De plus, il est extrêmement important que la vaccination soit déployée comme un outil fondamental dans la lutte contre la maladie. Les autorités ont formalisé leur demande à l’ICG, mécanisme international de coordination de la réponse vaccinale, pour obtenir une quantité de doses de vaccin. MSF se tient prête à débuter la mise en œuvre d’une campagne de vaccination, en soutien des autorités sanitaires et en complément d’autres activités d’eau et d’assainissement et de promotion de la santé.

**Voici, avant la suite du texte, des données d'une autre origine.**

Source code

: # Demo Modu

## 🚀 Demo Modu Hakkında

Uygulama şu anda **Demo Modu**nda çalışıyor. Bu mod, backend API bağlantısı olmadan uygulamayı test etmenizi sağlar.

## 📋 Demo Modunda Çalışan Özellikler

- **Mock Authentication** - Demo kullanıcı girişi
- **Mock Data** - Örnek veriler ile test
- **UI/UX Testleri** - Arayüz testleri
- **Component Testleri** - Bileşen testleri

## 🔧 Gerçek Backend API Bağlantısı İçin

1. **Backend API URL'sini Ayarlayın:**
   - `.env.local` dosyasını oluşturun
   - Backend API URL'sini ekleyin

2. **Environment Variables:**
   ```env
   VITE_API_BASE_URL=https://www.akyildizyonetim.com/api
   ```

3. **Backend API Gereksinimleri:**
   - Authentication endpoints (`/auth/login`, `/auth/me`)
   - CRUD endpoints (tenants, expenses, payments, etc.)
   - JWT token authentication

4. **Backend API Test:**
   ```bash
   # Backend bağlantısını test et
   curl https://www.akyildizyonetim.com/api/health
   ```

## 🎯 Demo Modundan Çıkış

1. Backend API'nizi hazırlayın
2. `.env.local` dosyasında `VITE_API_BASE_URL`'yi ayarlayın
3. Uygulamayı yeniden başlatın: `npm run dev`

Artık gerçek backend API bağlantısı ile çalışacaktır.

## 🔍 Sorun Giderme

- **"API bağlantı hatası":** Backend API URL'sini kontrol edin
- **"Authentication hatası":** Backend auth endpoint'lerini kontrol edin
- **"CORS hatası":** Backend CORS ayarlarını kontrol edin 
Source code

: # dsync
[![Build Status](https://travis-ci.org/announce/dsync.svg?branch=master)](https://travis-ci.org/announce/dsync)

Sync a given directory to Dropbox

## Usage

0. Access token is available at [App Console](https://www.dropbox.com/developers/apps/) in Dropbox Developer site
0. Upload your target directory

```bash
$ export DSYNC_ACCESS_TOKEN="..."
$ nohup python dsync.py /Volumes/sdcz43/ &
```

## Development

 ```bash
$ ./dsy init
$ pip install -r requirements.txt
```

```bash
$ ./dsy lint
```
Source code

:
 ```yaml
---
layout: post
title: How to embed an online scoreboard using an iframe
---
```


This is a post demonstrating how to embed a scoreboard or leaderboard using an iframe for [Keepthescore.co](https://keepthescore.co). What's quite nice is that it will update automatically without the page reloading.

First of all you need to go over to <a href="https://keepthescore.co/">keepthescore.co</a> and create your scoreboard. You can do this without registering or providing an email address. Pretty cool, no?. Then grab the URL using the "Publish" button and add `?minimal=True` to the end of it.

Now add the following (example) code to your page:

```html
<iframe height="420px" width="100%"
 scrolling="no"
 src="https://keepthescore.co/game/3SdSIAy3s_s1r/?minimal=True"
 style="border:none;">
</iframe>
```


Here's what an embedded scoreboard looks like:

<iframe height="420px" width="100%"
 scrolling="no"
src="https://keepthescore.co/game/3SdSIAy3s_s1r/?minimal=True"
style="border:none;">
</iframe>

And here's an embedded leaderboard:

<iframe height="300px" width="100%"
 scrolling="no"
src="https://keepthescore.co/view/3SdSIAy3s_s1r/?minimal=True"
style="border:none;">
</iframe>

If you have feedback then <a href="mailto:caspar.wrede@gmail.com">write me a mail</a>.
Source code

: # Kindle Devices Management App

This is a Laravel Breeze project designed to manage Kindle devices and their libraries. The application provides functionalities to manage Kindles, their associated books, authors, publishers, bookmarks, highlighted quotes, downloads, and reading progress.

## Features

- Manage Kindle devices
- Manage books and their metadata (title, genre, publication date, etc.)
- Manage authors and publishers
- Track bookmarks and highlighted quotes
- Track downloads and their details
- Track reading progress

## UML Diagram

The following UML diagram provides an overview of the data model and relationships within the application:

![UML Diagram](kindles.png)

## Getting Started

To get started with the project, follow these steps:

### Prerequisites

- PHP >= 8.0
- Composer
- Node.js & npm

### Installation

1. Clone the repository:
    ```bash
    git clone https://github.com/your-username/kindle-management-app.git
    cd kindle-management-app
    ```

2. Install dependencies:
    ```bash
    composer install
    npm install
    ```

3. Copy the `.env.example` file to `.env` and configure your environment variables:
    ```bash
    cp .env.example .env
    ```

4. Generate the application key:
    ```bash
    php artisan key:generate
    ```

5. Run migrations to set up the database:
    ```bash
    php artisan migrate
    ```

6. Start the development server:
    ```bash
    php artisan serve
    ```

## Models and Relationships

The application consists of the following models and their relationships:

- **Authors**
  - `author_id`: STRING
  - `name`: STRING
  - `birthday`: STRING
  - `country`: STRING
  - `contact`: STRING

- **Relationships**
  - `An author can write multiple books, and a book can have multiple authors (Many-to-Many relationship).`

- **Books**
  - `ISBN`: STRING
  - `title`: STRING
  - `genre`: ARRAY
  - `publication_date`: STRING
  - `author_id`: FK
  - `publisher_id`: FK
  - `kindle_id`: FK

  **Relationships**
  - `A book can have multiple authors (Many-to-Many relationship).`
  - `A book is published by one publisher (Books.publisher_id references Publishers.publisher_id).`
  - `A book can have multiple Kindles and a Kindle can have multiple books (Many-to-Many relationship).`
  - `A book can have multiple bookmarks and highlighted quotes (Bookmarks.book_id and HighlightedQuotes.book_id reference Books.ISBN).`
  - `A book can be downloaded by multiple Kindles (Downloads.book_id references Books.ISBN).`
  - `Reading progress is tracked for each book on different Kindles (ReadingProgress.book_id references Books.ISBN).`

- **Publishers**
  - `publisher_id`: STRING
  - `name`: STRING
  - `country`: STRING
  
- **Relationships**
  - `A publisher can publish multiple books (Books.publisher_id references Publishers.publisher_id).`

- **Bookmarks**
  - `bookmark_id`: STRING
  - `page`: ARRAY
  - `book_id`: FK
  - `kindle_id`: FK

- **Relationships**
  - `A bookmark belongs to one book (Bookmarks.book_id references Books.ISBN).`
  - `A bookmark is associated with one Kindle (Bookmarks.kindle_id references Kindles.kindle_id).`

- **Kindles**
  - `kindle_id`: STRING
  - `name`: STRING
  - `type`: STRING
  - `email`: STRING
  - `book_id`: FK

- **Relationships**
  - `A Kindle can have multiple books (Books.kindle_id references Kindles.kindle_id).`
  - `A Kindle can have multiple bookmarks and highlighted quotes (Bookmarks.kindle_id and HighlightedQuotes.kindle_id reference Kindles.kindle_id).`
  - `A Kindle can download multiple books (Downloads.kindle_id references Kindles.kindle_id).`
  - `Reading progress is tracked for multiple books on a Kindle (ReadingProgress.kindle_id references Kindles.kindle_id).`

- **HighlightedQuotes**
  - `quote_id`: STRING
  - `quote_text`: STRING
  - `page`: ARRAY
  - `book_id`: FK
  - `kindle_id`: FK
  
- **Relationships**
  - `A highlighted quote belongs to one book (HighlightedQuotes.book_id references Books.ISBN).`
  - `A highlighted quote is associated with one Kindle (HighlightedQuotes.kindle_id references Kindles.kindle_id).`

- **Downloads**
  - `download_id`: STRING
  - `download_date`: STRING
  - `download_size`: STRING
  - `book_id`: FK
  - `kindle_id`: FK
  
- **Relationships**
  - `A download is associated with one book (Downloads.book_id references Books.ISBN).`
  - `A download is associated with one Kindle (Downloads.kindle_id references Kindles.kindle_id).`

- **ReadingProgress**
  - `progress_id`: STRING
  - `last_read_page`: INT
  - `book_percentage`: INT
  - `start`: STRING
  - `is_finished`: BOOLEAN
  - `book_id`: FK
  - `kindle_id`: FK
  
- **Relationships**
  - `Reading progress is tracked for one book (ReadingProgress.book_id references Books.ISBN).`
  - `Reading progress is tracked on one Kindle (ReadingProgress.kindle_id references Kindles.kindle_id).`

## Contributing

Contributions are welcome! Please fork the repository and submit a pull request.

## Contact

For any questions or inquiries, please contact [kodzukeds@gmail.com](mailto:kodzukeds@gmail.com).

Partie émergée de l'iceberg
A mesure que le nombre de cas de choléra progresse dans les différentes communes de la capitale mais aussi dans d’autres départements, il reste difficile d’évaluer l’ampleur réelle de la flambée. « La saturation des centres de traitement de choléra qui empêche la prise en charge de tous les patients, les difficultés pour les malades de se déplacer à cause des pénuries de carburant et de l’insécurité, ou l’augmentation des décès communautaires difficile à quantifier, sont des signes préoccupants », déclare Michael Casera, épidémiologiste chez MSF. « Souvent, les malades qui présentent des symptômes sévères pendant la nuit dans les quartiers les plus touché par l’insécurité doivent rester chez eux car les motos-taxis refusent de les transporter dans un centre de santé ».
MSF en Haïti
Depuis plus de trente ans, les équipes de MSF fournissent des soins médicaux gratuits en Haïti et gèrent actuellement 7 projets dans l’ensemble du pays, dans la capitale Port-au-Prince, dans le Sud et à Artibonite : prise en charge des urgences vitales, des cas traumatiques, des grands brûlés, des victimes de violence sexuelle, fourniture de soins reproductifs. MSF intervient également régulièrement lors de situations d’urgence, comme les catastrophes naturelles. En 2021, les équipes MSF ont mené 25 000 consultations aux urgences, soigné 3 220 personnes victimes de violences et aidé 1 560 survivantes de violences sexuelles.